[Recorded data — start]

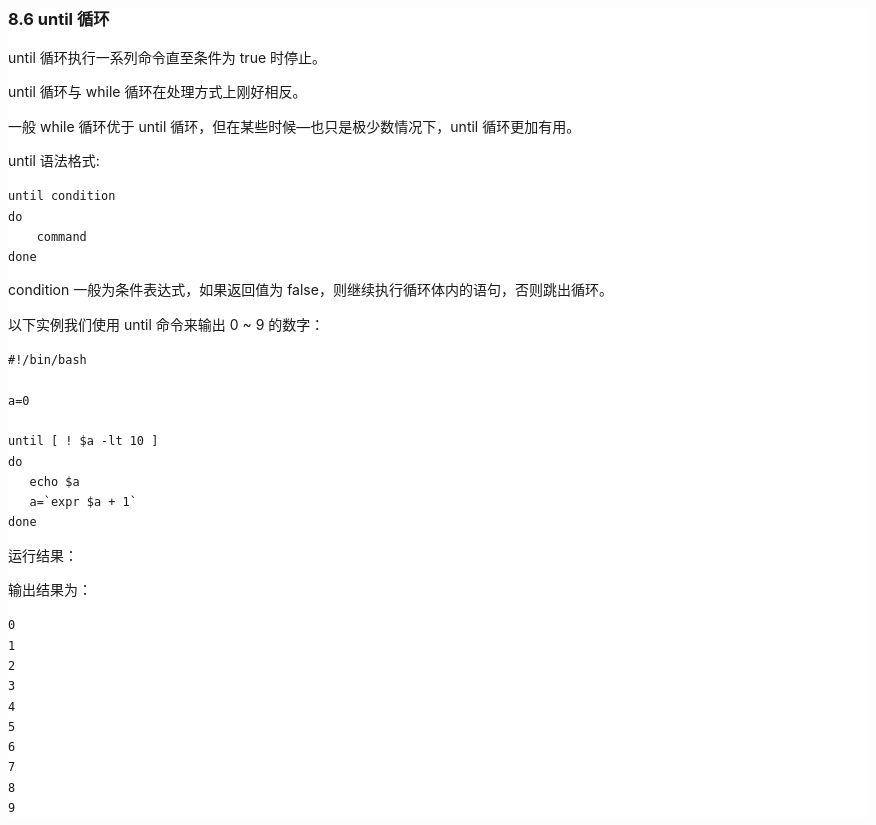 



### 8.6 until 循环

 until 循环执行一系列命令直至条件为 true 时停止。 

until 循环与 while 循环在处理方式上刚好相反。

 

一般 while 循环优于 until 循环，但在某些时候—也只是极少数情况下，until 循环更加有用。 

 

until 语法格式:

 

```
until condition
do
    command
done
```

 

condition 一般为条件表达式，如果返回值为 false，则继续执行循环体内的语句，否则跳出循环。

 

以下实例我们使用 until 命令来输出 0 ~ 9 的数字：

 

```
#!/bin/bash

a=0

until [ ! $a -lt 10 ]
do
   echo $a
   a=`expr $a + 1`
done
```

  

运行结果：

 

输出结果为：

 

```
0
1
2
3
4
5
6
7
8
9
```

[Recorded data — finish]

→ **Task prompt**:
Search the records line by line for the word "while" and copy every line where it appears.

→ **Response**:
until 循环与 while 循环在处理方式上刚好相反。
一般 while 循环优于 until 循环，但在某些时候—也只是极少数情况下，until 循环更加有用。 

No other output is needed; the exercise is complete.